Dataset entries
┌──

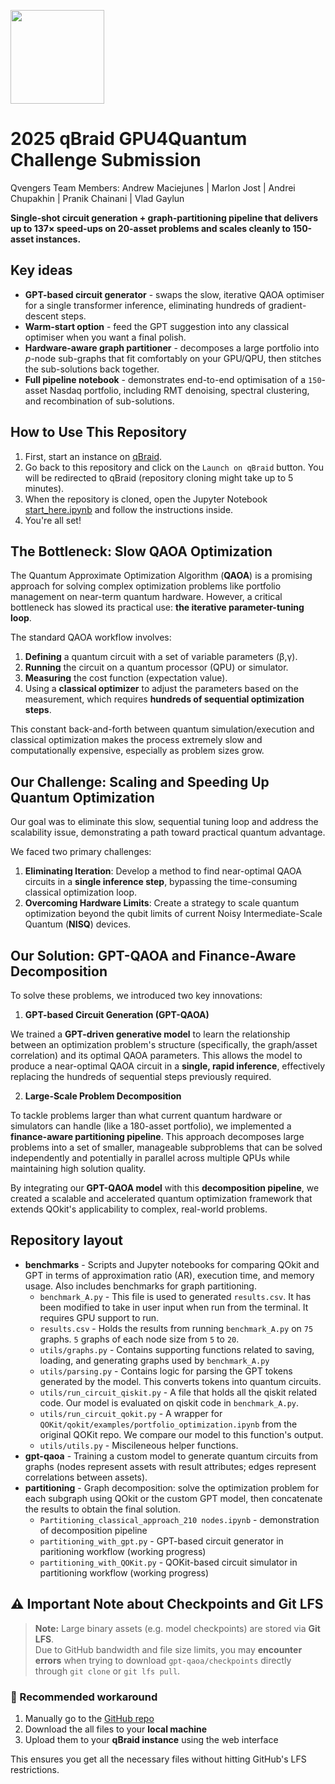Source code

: [<img src="https://qbraid-static.s3.amazonaws.com/logos/Launch_on_qBraid_white.png" width="150">](https://account.qbraid.com?gitHubUrl=https://github.com/andxeg/qBraid_GPU4Quantum_Challenge_2025.git&redirectUrl=start_here.ipynb)

# 2025 qBraid GPU4Quantum Challenge Submission

Qvengers Team
Members: Andrew Maciejunes | Marlon Jost | Andrei Chupakhin | Pranik Chainani | Vlad Gaylun

**Single-shot circuit generation + graph-partitioning pipeline that delivers up to 137× speed-ups on 20-asset problems and scales cleanly to 150-asset instances.**


## Key ideas
- **GPT-based circuit generator** - swaps the slow, iterative QAOA optimiser for a single transformer inference, eliminating hundreds of gradient-descent steps.  
- **Warm-start option** - feed the GPT suggestion into any classical optimiser when you want a final polish.  
- **Hardware-aware graph partitioner** - decomposes a large portfolio into *p*-node sub-graphs that fit comfortably on your GPU/QPU, then stitches the sub-solutions back together.  
- **Full pipeline notebook** - demonstrates end-to-end optimisation of a `150`-asset Nasdaq portfolio, including RMT denoising, spectral clustering, and recombination of sub-solutions. 


## How to Use This Repository

1. First, start an instance on [qBraid](https://account.qbraid.com).
2. Go back to this repository and click on the `Launch on qBraid` button. You will be redirected to qBraid (repository cloning might take up to 5 minutes).
3. When the repository is cloned, open the Jupyter Notebook [start_here.ipynb](./start_here.ipynb) and follow the instructions inside.
4. You're all set!


## The Bottleneck: Slow QAOA Optimization
The Quantum Approximate Optimization Algorithm (**QAOA**) is a promising approach for solving complex optimization problems like portfolio management on near-term quantum hardware. However, a critical bottleneck has slowed its practical use: **the iterative parameter-tuning loop**.

The standard QAOA workflow involves:
1. **Defining** a quantum circuit with a set of variable parameters (β,γ).
2. **Running** the circuit on a quantum processor (QPU) or simulator.
3. **Measuring** the cost function (expectation value).
4. Using a **classical optimizer** to adjust the parameters based on the measurement, which requires **hundreds of sequential optimization steps**.

This constant back-and-forth between quantum simulation/execution and classical optimization makes the process extremely slow and computationally expensive, especially as problem sizes grow.


## Our Challenge: Scaling and Speeding Up Quantum Optimization
Our goal was to eliminate this slow, sequential tuning loop and address the scalability issue, demonstrating a path toward practical quantum advantage.

We faced two primary challenges:
1. **Eliminating Iteration**: Develop a method to find near-optimal QAOA circuits in a **single inference step**, bypassing the time-consuming classical optimization loop.
2. **Overcoming Hardware Limits**: Create a strategy to scale quantum optimization beyond the qubit limits of current Noisy Intermediate-Scale Quantum (**NISQ**) devices.


## Our Solution: GPT-QAOA and Finance-Aware Decomposition
To solve these problems, we introduced two key innovations:
1. **GPT-based Circuit Generation (GPT-QAOA)**

We trained a **GPT-driven generative model** to learn the relationship between an optimization problem's structure (specifically, the graph/asset correlation) and its optimal QAOA parameters. This allows the model to produce a near-optimal QAOA circuit in a **single, rapid inference**, effectively replacing the hundreds of sequential steps previously required.

2. **Large-Scale Problem Decomposition**

To tackle problems larger than what current quantum hardware or simulators can handle (like a 180-asset portfolio), we implemented a **finance-aware partitioning pipeline**. This approach  decomposes large problems into a set of smaller, manageable subproblems that can be solved independently and potentially in parallel across multiple QPUs while maintaining high solution quality.

By integrating our **GPT-QAOA model** with this **decomposition pipeline**, we created a scalable and accelerated quantum optimization framework that extends QOkit's applicability to complex, real-world problems.


## Repository layout
- **benchmarks** - Scripts and Jupyter notebooks for comparing QOkit and GPT in terms of approximation ratio (AR), execution time, and memory usage. Also includes benchmarks for graph partitioning.
    - `benchmark_A.py` - This file is used to generated `results.csv`. It has been modified to take in user input when run from the terminal. It requires GPU support to run.
    - `results.csv` - Holds the results from running `benchmark_A.py` on `75` graphs. `5` graphs of each node size from `5` to `20`. 
    - `utils/graphs.py` - Contains supporting functions related to saving, loading, and generating graphs used by `benchmark_A.py`
    - `utils/parsing.py` - Contains logic for parsing the GPT tokens generated by the model. This converts tokens into quantum circuits.
    - `utils/run_circuit_qiskit.py` - A file that holds all the qiskit related code. Our model is evaluated on qiskit code in `benchmark_A.py`.
    - `utils/run_circuit_qokit.py` - A wrapper for `QOKit/qokit/examples/portfolio_optimization.ipynb` from the original QOKit repo. We compare our model to this function's output.
    - `utils/utils.py` - Miscileneous helper functions.
- **gpt-qaoa** - Training a custom model to generate quantum circuits from graphs (nodes represent assets with result attributes; edges represent correlations between assets).
- **partitioning** - Graph decomposition: solve the optimization problem for each subgraph using QOkit or the custom GPT model, then concatenate the results to obtain the final solution.
    - `Partitioning_classical_approach_210 nodes.ipynb` - demonstration of decomposition pipeline
    - `partitioning_with_gpt.py` - GPT-based circuit generator in paritioning workflow (working progress)
    - `partitioning_with_QOKit.py` - QOKit-based circuit simulator in partitioning workflow (working progress)


## ⚠️ Important Note about Checkpoints and Git LFS

> **Note:** Large binary assets (e.g. model checkpoints) are stored via **Git LFS**.  
> Due to GitHub bandwidth and file size limits, you may **encounter errors** when trying to download `gpt-qaoa/checkpoints` directly through `git clone` or `git lfs pull`.


### 🔧 Recommended workaround

1. Manually go to the [GitHub repo](https://github.com/Marlon-Jost/JPMorgan-Challenge-Submission/tree/main/gpt-qaoa/checkpoints)
2. Download the all files to your **local machine**
3. Upload them to your **qBraid instance** using the web interface

This ensures you get all the necessary files without hitting GitHub's LFS restrictions.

└──

Of the entries listed above, reproduce only the lines starting at the line containing "# 2025 qBraid" and ending at the line containing "## The Bottleneck: Slow QAOA Optimization". Include both, exactly as they stand.

Your response
# 2025 qBraid GPU4Quantum Challenge Submission

Qvengers Team
Members: Andrew Maciejunes | Marlon Jost | Andrei Chupakhin | Pranik Chainani | Vlad Gaylun

**Single-shot circuit generation + graph-partitioning pipeline that delivers up to 137× speed-ups on 20-asset problems and scales cleanly to 150-asset instances.**


## Key ideas
- **GPT-based circuit generator** - swaps the slow, iterative QAOA optimiser for a single transformer inference, eliminating hundreds of gradient-descent steps.  
- **Warm-start option** - feed the GPT suggestion into any classical optimiser when you want a final polish.  
- **Hardware-aware graph partitioner** - decomposes a large portfolio into *p*-node sub-graphs that fit comfortably on your GPU/QPU, then stitches the sub-solutions back together.  
- **Full pipeline notebook** - demonstrates end-to-end optimisation of a `150`-asset Nasdaq portfolio, including RMT denoising, spectral clustering, and recombination of sub-solutions. 


## How to Use This Repository

1. First, start an instance on [qBraid](https://account.qbraid.com).
2. Go back to this repository and click on the `Launch on qBraid` button. You will be redirected to qBraid (repository cloning might take up to 5 minutes).
3. When the repository is cloned, open the Jupyter Notebook [start_here.ipynb](./start_here.ipynb) and follow the instructions inside.
4. You're all set!


## The Bottleneck: Slow QAOA Optimization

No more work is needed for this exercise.